Us House Legalization

Today`s vote underscored the growing divide between parties — and even among Democrats — over how cannabis policy should be approached. Despite growing support from GOP lawmakers for legalization and polls showing two-thirds of Americans support the position, only three Republicans voted for the marijuana reinvestment and write-off law. Mace says his cannabis reform bill — the State Reform Act — is doing better among his county`s new Republican voters than widespread legalization at the federal level. but she also faces a tough primary in May and was recently criticized by Super PAC ads for her support for cannabis legalization. To do this, I look at the difference in position on cannabis between candidates who won their primaries and those who lost. As Table 5 shows, among all candidates, winners were much more likely to tackle the cannabis problem (33.3%) than losers in congressional primaries (9.5%). These numbers include winning candidates who were more likely to oppose cannabis legalization (6.0%) than losing candidates (0.5%). However, winning candidates were also significantly more likely to support cannabis reform (22.2%) than losers (8.4%). Another way to look at this data is to divide states according to whether they run for Congress into the 19 states that are completely legal, the 19 states that only have medical treatments, or the 12 states that have neither. As Table 3 shows, the legal status of cannabis in a state does not have any effect on whether a candidate addresses the issue: between 80.2% and 82.9% of candidates in any type of state remain silent about it. Applicants in fully legal states (15.9%) are more likely to support cannabis legalization than in purely medical (12.2%) or non-legal (11.7%) states. The House of Representatives on Friday passed a bill to legalize marijuana by a vote of 220 to 204, largely along party lines and still with no real path to President Joe Biden`s office. One argument is that federal officials — in the executive branch and Congress — simply don`t care enough about the problem to solve it.

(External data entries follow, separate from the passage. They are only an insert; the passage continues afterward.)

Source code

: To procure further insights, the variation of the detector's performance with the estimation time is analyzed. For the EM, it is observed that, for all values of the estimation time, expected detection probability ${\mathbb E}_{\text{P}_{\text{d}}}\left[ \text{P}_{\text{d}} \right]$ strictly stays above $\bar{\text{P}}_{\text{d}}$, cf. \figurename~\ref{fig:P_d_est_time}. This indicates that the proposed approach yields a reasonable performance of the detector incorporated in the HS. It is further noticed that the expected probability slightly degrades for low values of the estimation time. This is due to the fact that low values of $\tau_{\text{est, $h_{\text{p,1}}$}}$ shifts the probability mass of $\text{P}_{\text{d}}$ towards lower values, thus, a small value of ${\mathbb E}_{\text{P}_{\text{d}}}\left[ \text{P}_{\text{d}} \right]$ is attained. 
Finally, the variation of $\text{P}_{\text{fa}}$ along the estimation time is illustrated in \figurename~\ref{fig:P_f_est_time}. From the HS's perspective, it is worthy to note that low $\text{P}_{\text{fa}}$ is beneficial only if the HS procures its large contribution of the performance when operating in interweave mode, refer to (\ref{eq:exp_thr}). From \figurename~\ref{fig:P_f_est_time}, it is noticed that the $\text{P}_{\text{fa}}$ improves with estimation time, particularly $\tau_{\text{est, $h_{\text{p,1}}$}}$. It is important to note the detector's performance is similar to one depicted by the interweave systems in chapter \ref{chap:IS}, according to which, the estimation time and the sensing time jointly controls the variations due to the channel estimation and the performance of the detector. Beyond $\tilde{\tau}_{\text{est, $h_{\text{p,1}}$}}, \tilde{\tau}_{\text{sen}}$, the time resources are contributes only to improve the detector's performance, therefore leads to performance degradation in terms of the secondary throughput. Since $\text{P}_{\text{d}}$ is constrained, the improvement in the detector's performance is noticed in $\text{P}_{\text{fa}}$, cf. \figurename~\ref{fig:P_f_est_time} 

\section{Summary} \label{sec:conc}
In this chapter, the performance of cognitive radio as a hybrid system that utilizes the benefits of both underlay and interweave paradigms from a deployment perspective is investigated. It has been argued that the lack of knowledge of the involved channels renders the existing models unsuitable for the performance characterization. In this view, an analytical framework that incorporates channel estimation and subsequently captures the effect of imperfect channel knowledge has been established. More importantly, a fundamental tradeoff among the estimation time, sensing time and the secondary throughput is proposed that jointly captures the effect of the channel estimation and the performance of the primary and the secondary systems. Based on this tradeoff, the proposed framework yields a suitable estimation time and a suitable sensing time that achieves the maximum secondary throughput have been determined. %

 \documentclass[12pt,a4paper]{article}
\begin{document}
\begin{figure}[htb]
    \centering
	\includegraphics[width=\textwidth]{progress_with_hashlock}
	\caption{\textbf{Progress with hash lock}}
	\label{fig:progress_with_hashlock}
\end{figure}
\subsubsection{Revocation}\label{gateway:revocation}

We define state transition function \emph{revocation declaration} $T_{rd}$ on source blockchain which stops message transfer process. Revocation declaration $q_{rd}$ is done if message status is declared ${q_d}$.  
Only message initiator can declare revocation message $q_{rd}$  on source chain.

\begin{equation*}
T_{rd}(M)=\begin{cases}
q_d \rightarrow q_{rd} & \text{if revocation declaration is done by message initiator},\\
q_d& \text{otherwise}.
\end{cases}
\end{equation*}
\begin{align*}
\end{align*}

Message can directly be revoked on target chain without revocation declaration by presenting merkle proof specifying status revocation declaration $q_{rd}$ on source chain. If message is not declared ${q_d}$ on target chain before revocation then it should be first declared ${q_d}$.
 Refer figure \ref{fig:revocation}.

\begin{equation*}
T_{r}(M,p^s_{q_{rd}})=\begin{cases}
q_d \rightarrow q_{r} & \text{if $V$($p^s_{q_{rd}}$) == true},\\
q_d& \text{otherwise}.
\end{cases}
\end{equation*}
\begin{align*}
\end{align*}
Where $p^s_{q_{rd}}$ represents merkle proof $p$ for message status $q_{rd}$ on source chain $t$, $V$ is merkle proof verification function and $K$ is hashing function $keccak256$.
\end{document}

To answer this question, I`ve included coding on cannabis reform in the Brookings Primaries 2022 project. The Brookings Primaries Project reviews the views publicly expressed by all candidates in the U.S. congressional primaries. We coded each candidate on a four-point scale: whether they supported the legalization or decriminalization of cannabis, whether they only supported medical legalization, whether their position was complex or indecipherable, and whether they did not mention the issue at all. Bentz said legalization has been a disaster for Oregon, explaining that drug cartels steal water and threaten residents. He also says the 8% tax rate would make legal weed 30% more expensive, giving illegal operators a nice margin to take advantage of it. Meanwhile, Senate Majority Leader Chuck Schumer, D-N.Y., worked with Senators Ron Wyden, D-Ore., and Cory Booker, D-N.J., to create similar legalization bills in their chambers. The chances of passing such a bill in the Senate seem slim, as Democrats would need all their members and 10 Republicans to overcome the 60-vote hurdle required for a final vote. Morgan Fox, political director of the National Organization for Marijuana Law Reform, said, “It`s time for federal lawmakers to set aside partisan political differences and recognize that state-level legalization policies are publicly popular, successful, and in the best interest of our nation.” In public polls, it is true that there are differences between the support of Democratic voters (83%) for cannabis reform and the support of Republican voters (50%).

However, the above poll data shows that there is still a clear gap between what voters want and what candidates are willing to say on the issue. For example, only 2% of Republican candidates in the primaries supported cannabis reform, although 50% of GOP voters supported the policy. And even though one-third of Democratic primaries support legalization, that`s nothing compared to Gallup`s more than 80 percent support among Democrats. Cannabis is legal for adults in 19 states and for medical purposes in 36 states. This law would end the federal ban, but leave legalization to the states. The legal industry generated $25 billion in revenue last year, up 43 percent from 2020, and is expected to reach $65 billion in 2030. The MORE bill would require 60 votes to pass the Senate, which is unlikely. Not all Democrats in the Senate support legalization, and if the three House Republicans who voted for MORE are a barometer, it won`t get much GOP support. In fact, six Democrats voted against the bill in 2020, but only two voted against the MORE Act on Friday.

One of the lawmakers who have already voted against the bill — Rep. Conor Lamb of Pennsylvania — is in a tough primary race with Lt. Gen. John Fetterman for the Democratic nomination for the open seat in the Pennsylvania Senate. Fetterman has been a strong advocate for cannabis legalization, both for his state and at the federal level. This time, Lamb voted for the bill. It`s clear that among all the candidates, all Democrats, and all Republicans, no one public stance on cannabis was the most popular strategy in the 2022 congressional primaries. However, among the candidates who opted for a clear position on cannabis, Republicans were more opposed to legalization than in favor, and the reverse is true for Democratic primary candidates who took a stand on cannabis.